_Collected data:_
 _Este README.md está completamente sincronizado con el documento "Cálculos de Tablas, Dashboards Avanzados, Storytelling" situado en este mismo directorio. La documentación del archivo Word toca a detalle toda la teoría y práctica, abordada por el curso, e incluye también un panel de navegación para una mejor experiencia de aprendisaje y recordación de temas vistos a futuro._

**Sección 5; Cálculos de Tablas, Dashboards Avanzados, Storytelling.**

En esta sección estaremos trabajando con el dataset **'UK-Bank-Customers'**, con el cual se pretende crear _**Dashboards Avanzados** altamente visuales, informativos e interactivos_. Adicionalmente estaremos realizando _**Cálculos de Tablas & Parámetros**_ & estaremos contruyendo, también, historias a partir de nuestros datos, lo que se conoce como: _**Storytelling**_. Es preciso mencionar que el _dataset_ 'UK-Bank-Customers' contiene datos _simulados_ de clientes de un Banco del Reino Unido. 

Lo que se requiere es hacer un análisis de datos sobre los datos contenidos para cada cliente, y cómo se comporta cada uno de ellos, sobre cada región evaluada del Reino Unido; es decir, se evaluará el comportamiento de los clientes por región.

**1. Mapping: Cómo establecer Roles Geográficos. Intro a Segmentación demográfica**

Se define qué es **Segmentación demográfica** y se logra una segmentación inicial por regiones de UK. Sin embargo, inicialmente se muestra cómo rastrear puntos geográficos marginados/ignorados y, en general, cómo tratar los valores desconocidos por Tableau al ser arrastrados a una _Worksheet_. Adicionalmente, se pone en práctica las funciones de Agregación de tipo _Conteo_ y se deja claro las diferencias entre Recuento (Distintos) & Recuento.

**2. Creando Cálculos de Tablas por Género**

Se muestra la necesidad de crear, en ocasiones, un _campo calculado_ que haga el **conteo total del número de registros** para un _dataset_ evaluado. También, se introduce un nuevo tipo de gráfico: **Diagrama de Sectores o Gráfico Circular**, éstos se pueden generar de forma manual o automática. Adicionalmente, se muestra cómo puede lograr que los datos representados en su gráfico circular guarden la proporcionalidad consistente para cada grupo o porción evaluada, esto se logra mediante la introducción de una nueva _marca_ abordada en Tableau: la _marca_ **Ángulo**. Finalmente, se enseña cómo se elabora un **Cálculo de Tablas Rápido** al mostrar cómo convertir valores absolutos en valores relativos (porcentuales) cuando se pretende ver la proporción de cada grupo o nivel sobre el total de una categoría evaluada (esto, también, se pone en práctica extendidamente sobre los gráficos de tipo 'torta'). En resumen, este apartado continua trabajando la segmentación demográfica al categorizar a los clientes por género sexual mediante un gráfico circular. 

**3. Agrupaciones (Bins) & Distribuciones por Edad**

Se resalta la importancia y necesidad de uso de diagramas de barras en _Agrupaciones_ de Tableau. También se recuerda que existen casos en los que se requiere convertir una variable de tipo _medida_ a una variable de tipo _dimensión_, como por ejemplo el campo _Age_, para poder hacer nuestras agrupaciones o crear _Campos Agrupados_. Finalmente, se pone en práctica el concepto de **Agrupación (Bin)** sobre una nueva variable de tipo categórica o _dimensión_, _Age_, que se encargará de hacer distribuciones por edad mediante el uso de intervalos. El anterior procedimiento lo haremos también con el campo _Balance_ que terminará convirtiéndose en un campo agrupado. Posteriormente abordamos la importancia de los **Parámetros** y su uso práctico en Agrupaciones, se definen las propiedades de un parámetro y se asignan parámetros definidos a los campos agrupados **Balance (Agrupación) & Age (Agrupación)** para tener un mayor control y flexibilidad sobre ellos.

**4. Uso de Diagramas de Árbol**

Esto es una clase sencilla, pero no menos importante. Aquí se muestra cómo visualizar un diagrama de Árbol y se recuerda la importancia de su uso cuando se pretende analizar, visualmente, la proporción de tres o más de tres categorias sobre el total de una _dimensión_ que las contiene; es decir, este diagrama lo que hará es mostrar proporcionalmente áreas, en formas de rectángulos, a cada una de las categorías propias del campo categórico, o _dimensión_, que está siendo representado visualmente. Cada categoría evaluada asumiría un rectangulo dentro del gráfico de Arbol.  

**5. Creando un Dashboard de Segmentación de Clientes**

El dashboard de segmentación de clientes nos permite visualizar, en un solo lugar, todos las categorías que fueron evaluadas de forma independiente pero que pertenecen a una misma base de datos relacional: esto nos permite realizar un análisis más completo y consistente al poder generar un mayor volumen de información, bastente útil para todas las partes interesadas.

_Problem details:_ In this exercise, give every record above again exactly.

_Result for this exercise:_
 _Este README.md está completamente sincronizado con el documento "Cálculos de Tablas, Dashboards Avanzados, Storytelling" situado en este mismo directorio. La documentación del archivo Word toca a detalle toda la teoría y práctica, abordada por el curso, e incluye también un panel de navegación para una mejor experiencia de aprendisaje y recordación de temas vistos a futuro._

**Sección 5; Cálculos de Tablas, Dashboards Avanzados, Storytelling.**

En esta sección estaremos trabajando con el dataset **'UK-Bank-Customers'**, con el cual se pretende crear _**Dashboards Avanzados** altamente visuales, informativos e interactivos_. Adicionalmente estaremos realizando _**Cálculos de Tablas & Parámetros**_ & estaremos contruyendo, también, historias a partir de nuestros datos, lo que se conoce como: _**Storytelling**_. Es preciso mencionar que el _dataset_ 'UK-Bank-Customers' contiene datos _simulados_ de clientes de un Banco del Reino Unido. 

Lo que se requiere es hacer un análisis de datos sobre los datos contenidos para cada cliente, y cómo se comporta cada uno de ellos, sobre cada región evaluada del Reino Unido; es decir, se evaluará el comportamiento de los clientes por región.

**1. Mapping: Cómo establecer Roles Geográficos. Intro a Segmentación demográfica**

Se define qué es **Segmentación demográfica** y se logra una segmentación inicial por regiones de UK. Sin embargo, inicialmente se muestra cómo rastrear puntos geográficos marginados/ignorados y, en general, cómo tratar los valores desconocidos por Tableau al ser arrastrados a una _Worksheet_. Adicionalmente, se pone en práctica las funciones de Agregación de tipo _Conteo_ y se deja claro las diferencias entre Recuento (Distintos) & Recuento.

**2. Creando Cálculos de Tablas por Género**

Se muestra la necesidad de crear, en ocasiones, un _campo calculado_ que haga el **conteo total del número de registros** para un _dataset_ evaluado. También, se introduce un nuevo tipo de gráfico: **Diagrama de Sectores o Gráfico Circular**, éstos se pueden generar de forma manual o automática. Adicionalmente, se muestra cómo puede lograr que los datos representados en su gráfico circular guarden la proporcionalidad consistente para cada grupo o porción evaluada, esto se logra mediante la introducción de una nueva _marca_ abordada en Tableau: la _marca_ **Ángulo**. Finalmente, se enseña cómo se elabora un **Cálculo de Tablas Rápido** al mostrar cómo convertir valores absolutos en valores relativos (porcentuales) cuando se pretende ver la proporción de cada grupo o nivel sobre el total de una categoría evaluada (esto, también, se pone en práctica extendidamente sobre los gráficos de tipo 'torta'). En resumen, este apartado continua trabajando la segmentación demográfica al categorizar a los clientes por género sexual mediante un gráfico circular. 

**3. Agrupaciones (Bins) & Distribuciones por Edad**

Se resalta la importancia y necesidad de uso de diagramas de barras en _Agrupaciones_ de Tableau. También se recuerda que existen casos en los que se requiere convertir una variable de tipo _medida_ a una variable de tipo _dimensión_, como por ejemplo el campo _Age_, para poder hacer nuestras agrupaciones o crear _Campos Agrupados_. Finalmente, se pone en práctica el concepto de **Agrupación (Bin)** sobre una nueva variable de tipo categórica o _dimensión_, _Age_, que se encargará de hacer distribuciones por edad mediante el uso de intervalos. El anterior procedimiento lo haremos también con el campo _Balance_ que terminará convirtiéndose en un campo agrupado. Posteriormente abordamos la importancia de los **Parámetros** y su uso práctico en Agrupaciones, se definen las propiedades de un parámetro y se asignan parámetros definidos a los campos agrupados **Balance (Agrupación) & Age (Agrupación)** para tener un mayor control y flexibilidad sobre ellos.

**4. Uso de Diagramas de Árbol**

Esto es una clase sencilla, pero no menos importante. Aquí se muestra cómo visualizar un diagrama de Árbol y se recuerda la importancia de su uso cuando se pretende analizar, visualmente, la proporción de tres o más de tres categorias sobre el total de una _dimensión_ que las contiene; es decir, este diagrama lo que hará es mostrar proporcionalmente áreas, en formas de rectángulos, a cada una de las categorías propias del campo categórico, o _dimensión_, que está siendo representado visualmente. Cada categoría evaluada asumiría un rectangulo dentro del gráfico de Arbol.  

**5. Creando un Dashboard de Segmentación de Clientes**

El dashboard de segmentación de clientes nos permite visualizar, en un solo lugar, todos las categorías que fueron evaluadas de forma independiente pero que pertenecen a una misma base de datos relacional: esto nos permite realizar un análisis más completo y consistente al poder generar un mayor volumen de información, bastente útil para todas las partes interesadas.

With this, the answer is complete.